__REQUIREMENT__
Your answer should consist of the lines in the listing that hold "detection".

··· RECORD EXTRACTS

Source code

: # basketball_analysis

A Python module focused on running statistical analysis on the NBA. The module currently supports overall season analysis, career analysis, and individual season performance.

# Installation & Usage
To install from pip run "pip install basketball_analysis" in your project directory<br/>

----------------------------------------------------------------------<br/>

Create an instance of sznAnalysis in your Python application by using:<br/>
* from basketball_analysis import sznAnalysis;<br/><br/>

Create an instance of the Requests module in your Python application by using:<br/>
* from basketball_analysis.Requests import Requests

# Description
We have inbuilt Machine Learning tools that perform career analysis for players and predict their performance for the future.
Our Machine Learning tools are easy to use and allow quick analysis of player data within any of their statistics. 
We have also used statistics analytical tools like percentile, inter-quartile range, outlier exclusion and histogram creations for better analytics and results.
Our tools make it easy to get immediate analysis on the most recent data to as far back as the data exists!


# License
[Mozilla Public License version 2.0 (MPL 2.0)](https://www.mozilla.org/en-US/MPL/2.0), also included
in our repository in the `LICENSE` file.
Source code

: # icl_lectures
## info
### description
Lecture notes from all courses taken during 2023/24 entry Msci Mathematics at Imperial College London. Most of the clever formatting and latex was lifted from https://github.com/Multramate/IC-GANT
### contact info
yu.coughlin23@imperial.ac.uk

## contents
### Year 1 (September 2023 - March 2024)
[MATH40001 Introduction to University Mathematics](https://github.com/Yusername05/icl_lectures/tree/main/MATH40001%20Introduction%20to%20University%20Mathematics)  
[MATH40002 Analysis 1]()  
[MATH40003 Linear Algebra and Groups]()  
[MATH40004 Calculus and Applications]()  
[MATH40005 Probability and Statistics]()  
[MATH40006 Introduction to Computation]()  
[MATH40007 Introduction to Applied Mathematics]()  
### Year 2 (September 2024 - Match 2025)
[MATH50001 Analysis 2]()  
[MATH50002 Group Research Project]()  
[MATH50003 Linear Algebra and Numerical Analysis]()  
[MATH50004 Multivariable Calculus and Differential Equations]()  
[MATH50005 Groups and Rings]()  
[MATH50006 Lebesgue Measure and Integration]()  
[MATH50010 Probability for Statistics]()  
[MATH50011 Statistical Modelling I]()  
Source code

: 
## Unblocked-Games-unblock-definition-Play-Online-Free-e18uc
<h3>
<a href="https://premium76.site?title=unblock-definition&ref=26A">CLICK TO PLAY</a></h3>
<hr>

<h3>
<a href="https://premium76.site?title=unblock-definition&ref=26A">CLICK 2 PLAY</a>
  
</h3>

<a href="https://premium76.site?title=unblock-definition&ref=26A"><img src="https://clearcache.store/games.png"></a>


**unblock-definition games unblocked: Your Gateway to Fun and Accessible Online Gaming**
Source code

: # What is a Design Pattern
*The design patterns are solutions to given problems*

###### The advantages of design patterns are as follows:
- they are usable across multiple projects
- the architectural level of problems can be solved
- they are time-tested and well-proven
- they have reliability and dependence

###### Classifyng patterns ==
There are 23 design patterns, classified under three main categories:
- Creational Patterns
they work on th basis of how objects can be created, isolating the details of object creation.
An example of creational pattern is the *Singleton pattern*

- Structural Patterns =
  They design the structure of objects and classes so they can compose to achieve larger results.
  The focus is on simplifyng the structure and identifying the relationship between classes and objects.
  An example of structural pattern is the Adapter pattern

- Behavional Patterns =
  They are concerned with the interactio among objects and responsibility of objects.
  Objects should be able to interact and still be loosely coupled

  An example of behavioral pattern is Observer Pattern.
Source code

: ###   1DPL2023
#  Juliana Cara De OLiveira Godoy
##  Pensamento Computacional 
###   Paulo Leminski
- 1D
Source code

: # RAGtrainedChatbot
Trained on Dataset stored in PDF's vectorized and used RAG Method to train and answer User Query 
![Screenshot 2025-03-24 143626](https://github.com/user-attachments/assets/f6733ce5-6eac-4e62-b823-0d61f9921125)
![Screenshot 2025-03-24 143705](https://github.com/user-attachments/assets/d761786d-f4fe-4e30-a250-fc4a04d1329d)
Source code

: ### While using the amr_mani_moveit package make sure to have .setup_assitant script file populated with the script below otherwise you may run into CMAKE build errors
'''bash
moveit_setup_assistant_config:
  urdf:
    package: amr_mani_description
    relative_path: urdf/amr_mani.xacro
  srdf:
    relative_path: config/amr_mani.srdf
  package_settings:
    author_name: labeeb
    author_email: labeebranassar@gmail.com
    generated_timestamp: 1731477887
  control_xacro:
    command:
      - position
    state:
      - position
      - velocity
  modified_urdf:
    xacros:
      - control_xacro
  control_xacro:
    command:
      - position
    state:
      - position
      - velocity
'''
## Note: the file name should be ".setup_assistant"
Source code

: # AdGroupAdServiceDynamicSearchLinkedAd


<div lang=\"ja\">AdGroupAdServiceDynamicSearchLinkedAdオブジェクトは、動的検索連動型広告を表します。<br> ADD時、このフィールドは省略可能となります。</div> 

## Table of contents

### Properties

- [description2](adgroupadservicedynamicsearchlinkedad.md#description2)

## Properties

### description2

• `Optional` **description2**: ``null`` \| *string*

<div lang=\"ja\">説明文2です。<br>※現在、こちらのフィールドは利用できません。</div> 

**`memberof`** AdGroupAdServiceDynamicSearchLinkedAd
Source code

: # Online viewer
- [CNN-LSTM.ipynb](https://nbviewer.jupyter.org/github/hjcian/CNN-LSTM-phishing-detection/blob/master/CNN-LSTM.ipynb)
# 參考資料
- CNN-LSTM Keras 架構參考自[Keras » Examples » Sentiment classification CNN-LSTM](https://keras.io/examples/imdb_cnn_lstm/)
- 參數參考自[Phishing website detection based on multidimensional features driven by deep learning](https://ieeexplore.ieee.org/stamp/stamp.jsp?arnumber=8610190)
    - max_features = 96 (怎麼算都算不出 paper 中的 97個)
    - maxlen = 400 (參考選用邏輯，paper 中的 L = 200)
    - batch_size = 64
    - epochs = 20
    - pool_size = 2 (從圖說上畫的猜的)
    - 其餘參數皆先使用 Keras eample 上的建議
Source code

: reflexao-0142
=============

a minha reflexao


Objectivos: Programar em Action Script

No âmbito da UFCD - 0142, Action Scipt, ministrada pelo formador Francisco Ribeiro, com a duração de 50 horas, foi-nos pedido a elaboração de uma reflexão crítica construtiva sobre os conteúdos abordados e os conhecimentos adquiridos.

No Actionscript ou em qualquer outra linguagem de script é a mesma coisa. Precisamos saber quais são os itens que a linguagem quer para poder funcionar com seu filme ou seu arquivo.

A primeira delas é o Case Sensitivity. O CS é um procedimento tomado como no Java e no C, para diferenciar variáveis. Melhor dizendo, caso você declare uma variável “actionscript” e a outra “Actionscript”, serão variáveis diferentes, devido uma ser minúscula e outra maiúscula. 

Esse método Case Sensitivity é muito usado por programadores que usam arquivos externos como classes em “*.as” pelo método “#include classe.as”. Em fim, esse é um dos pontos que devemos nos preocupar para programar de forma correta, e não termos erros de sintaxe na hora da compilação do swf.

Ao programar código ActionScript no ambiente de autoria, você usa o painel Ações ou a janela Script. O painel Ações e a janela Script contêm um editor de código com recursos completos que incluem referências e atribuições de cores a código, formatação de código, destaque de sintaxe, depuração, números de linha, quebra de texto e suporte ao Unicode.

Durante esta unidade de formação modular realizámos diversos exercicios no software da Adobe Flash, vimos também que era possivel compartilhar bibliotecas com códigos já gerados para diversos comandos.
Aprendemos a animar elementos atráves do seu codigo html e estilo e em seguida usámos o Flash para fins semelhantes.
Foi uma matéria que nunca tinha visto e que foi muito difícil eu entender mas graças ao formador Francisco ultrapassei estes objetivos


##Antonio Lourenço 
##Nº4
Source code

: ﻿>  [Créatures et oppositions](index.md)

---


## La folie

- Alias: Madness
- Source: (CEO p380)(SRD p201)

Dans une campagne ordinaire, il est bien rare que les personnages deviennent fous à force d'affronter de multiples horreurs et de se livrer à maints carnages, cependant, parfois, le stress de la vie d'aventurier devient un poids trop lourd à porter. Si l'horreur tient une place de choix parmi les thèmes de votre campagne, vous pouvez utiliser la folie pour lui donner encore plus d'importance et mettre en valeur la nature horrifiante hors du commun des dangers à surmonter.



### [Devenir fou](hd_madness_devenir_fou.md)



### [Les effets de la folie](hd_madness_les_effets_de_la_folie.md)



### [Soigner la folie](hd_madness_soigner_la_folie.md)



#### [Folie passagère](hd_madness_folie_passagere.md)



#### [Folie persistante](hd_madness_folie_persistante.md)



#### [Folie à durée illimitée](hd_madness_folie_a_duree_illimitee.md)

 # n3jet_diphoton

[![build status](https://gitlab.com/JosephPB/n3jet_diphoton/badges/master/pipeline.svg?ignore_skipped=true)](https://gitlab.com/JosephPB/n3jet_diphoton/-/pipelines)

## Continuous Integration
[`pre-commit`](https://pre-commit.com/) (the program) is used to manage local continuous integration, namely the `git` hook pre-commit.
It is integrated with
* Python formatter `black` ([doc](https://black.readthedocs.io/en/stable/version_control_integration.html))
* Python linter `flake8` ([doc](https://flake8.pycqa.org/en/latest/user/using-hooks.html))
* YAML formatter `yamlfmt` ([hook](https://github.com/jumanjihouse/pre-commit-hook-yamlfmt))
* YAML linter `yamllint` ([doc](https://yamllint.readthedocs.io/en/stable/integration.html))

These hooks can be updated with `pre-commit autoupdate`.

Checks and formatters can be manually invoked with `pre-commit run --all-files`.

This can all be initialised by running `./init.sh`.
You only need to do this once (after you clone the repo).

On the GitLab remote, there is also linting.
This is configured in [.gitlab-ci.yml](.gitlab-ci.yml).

······

__SOLUTION FOR THIS EXERCISE__
- [CNN-LSTM.ipynb](https://nbviewer.jupyter.org/github/hjcian/CNN-LSTM-phishing-detection/blob/master/CNN-LSTM.ipynb)
- 參數參考自[Phishing website detection based on multidimensional features driven by deep learning](https://ieeexplore.ieee.org/stamp/stamp.jsp?arnumber=8610190)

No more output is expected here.